Ponad 130 osób, które miały jechać anulowanym pociągiem "Express Miłosierdzia" na uroczystości kanonizacyjne Jana Pawła II, udało się do Rzymu autokarami - poinformował rzecznik Episkopatu Polski Józef Kloch. Trzy autokary wyruszyły z Częstochowy wcześnie rano.

Dwa dni temu PKP Intercity podało, że ze względu na niepodpisanie umowy i brak płatności przez organizatora, odwołano odjazd jednego z sześciu pociągów, który miał jechać na uroczystości kanonizacyjne w Rzymie.

Jak powiedział ks. Józef Kloch, zamiast tego w sobotę rano z Częstochowy do Rzymu wyruszyły z pielgrzymami autokary. W organizacji podróży pomógł m.in. Zespół Pomocy Kościołowi na Wschodzie.

Na kanonizację "Expressem Miłosierdzia" miała jechać m.in. młodzież polskiego pochodzenia z Białorusi i Ukrainy. Poza nimi z zastępczego transportu skorzystały też osoby z Litwy i Rosji.

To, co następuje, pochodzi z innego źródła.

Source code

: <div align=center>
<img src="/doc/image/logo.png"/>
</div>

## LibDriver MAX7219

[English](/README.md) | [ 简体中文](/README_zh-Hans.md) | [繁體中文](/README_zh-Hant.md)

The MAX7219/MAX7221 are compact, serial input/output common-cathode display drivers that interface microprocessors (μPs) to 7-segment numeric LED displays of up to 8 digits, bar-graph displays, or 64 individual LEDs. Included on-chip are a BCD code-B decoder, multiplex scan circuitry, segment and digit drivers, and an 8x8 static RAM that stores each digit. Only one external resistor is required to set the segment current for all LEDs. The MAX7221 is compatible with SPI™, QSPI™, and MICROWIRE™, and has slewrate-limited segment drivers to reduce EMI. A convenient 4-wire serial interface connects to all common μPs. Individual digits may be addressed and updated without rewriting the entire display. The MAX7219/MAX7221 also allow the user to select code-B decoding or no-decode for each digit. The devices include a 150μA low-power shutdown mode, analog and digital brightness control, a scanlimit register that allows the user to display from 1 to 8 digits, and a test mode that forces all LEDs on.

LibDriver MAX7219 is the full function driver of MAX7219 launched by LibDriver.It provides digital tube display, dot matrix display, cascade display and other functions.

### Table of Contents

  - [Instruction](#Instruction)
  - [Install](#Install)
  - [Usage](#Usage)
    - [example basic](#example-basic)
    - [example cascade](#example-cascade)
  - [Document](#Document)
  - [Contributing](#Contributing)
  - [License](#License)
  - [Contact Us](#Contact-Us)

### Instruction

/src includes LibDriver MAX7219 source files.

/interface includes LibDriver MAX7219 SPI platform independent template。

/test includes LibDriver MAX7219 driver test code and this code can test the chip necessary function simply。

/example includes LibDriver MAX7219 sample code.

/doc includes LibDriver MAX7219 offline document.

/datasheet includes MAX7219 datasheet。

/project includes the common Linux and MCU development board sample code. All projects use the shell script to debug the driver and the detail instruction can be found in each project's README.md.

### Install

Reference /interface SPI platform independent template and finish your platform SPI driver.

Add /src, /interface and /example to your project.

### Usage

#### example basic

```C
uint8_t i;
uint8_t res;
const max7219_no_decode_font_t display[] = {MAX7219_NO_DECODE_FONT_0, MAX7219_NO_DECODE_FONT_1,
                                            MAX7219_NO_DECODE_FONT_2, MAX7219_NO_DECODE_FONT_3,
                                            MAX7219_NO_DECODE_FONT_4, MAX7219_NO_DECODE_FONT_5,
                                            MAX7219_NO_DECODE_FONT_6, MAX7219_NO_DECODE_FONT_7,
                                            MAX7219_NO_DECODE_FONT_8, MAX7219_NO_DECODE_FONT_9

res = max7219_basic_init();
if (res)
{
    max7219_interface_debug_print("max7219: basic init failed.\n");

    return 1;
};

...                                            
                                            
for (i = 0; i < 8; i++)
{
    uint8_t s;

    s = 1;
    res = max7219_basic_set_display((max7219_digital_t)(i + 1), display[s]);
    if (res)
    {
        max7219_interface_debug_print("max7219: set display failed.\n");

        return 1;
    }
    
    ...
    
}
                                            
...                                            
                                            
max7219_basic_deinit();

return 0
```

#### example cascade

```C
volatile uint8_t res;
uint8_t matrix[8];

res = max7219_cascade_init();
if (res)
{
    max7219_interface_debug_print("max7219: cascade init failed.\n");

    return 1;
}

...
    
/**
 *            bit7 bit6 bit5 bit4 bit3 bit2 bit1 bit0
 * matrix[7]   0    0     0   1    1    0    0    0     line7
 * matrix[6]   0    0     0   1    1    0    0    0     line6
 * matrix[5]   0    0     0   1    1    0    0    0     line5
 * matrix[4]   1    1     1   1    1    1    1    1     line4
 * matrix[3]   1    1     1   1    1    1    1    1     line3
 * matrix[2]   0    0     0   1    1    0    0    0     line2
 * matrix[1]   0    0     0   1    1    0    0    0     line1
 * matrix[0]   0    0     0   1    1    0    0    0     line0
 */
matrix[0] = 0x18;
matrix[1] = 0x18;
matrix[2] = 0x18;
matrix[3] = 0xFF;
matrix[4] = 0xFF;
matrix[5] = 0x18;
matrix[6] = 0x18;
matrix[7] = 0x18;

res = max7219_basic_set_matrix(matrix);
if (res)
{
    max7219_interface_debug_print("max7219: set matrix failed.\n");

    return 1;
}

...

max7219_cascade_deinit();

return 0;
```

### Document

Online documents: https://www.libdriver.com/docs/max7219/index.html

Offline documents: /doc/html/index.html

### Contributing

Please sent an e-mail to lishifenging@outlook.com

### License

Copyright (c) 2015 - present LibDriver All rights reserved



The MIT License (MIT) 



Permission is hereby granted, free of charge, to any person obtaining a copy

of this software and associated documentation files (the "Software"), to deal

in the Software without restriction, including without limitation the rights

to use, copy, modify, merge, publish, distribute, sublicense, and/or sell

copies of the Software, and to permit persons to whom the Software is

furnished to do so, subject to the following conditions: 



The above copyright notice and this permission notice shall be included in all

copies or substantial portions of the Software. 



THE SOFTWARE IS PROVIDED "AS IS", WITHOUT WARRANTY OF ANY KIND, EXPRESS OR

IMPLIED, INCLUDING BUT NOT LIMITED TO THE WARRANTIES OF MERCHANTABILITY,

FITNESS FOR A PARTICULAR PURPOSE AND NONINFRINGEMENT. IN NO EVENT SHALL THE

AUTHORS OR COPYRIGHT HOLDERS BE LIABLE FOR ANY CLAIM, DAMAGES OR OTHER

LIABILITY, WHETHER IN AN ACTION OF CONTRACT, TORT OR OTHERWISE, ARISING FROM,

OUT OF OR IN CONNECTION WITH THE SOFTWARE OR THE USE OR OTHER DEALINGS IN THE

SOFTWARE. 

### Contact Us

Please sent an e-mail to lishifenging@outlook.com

"Bardzo zależało mi na tym, by te osoby dotarły do Rzymu. Dla wielu to pielgrzymka życia" - podkreślił cytowany w komunikacie ks. Leszek Kryża z Zespołu Pomocy.

"Express Miłosierdzia" miał być wyczarterowany przez PKP Intercity osobie związanej z biurem podróży Holiday Travel z Warszawy. Nie wiadomo, ile biletów sprzedano na odwołany pociąg; PKP Intercity miało przygotować skład dla 600-700 osób.